[Data records]
++++

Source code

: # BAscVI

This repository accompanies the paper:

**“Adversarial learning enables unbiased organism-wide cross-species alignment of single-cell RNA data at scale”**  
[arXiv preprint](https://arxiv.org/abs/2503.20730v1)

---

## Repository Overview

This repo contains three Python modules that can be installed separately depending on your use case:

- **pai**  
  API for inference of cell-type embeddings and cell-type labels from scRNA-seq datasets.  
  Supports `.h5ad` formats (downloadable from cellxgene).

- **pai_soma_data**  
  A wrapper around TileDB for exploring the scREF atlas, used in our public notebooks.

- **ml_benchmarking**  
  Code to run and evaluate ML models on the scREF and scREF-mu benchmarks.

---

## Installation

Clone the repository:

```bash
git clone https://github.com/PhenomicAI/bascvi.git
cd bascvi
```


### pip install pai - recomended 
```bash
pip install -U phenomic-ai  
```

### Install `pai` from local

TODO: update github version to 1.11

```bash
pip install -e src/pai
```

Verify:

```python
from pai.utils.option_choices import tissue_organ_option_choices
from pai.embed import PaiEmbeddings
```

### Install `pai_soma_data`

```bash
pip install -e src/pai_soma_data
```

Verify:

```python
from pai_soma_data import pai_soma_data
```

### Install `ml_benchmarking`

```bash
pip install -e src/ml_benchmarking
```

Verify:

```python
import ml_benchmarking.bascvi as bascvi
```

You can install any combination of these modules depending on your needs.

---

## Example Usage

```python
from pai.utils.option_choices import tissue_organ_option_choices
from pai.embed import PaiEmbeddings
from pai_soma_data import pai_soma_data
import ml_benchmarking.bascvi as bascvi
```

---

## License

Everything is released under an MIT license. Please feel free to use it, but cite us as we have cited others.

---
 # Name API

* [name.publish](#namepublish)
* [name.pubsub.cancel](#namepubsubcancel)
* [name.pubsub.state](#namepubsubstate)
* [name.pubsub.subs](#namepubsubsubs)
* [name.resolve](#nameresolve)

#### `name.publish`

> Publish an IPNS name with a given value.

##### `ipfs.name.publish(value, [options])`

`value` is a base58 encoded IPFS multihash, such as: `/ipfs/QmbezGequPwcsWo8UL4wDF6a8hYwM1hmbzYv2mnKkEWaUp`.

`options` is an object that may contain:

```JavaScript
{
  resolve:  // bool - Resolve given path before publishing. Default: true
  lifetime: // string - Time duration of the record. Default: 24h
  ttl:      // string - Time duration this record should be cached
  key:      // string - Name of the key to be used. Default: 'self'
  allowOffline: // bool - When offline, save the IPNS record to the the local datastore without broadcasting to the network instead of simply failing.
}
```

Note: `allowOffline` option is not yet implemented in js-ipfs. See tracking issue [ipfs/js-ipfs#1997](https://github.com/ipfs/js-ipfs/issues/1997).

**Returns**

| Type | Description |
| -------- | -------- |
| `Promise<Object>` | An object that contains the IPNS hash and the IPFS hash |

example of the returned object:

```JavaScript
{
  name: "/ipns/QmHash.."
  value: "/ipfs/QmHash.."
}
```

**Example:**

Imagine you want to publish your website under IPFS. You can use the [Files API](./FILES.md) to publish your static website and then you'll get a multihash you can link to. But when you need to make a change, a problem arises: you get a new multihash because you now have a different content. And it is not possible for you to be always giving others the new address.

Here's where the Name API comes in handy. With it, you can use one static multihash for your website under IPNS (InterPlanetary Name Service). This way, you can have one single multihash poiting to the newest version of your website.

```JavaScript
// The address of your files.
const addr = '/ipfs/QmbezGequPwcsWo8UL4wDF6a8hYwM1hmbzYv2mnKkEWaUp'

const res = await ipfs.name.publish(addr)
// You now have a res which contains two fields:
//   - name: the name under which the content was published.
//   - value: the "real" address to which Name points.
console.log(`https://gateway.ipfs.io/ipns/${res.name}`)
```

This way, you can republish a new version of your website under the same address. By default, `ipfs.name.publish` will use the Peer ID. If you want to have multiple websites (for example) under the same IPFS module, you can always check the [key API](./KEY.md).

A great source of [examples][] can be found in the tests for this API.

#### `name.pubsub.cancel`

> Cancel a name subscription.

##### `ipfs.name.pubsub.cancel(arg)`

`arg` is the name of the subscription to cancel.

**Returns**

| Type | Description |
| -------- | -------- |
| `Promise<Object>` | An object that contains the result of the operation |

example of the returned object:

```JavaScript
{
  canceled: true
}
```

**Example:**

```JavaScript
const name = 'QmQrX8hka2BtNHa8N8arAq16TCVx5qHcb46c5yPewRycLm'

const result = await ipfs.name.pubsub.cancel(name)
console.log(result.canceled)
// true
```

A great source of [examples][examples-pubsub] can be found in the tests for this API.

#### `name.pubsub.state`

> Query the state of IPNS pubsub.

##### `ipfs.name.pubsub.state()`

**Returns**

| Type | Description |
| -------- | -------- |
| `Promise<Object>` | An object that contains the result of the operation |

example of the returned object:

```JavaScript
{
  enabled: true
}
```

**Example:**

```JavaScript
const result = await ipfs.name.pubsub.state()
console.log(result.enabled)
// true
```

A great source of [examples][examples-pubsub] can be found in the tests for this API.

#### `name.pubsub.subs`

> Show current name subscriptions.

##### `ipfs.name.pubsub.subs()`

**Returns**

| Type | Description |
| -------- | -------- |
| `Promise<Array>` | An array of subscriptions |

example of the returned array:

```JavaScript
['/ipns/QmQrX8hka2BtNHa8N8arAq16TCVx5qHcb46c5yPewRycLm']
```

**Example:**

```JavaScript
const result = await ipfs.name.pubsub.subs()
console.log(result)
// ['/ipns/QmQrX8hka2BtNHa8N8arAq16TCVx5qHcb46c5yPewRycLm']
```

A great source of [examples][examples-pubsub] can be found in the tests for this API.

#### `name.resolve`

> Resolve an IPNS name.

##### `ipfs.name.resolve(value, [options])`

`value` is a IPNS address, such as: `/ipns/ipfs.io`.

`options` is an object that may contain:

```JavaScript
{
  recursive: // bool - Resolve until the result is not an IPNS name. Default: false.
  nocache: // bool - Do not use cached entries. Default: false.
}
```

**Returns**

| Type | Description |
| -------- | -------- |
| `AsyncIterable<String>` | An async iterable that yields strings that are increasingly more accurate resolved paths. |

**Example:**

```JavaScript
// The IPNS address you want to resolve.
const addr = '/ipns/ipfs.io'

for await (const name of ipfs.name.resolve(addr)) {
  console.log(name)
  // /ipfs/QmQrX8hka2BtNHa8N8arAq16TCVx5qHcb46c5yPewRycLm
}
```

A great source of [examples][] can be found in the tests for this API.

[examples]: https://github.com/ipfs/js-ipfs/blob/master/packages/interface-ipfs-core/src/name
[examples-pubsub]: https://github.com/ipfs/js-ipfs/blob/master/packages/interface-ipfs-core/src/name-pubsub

++++

Only the lines from the first line of the records through the line containing "This repo contains" should be repeated, exactly as they appear.

== Exercise answer ==
Source code

: # BAscVI

This repository accompanies the paper:

**“Adversarial learning enables unbiased organism-wide cross-species alignment of single-cell RNA data at scale”**  
[arXiv preprint](https://arxiv.org/abs/2503.20730v1)

---

## Repository Overview

This repo contains three Python modules that can be installed separately depending on your use case:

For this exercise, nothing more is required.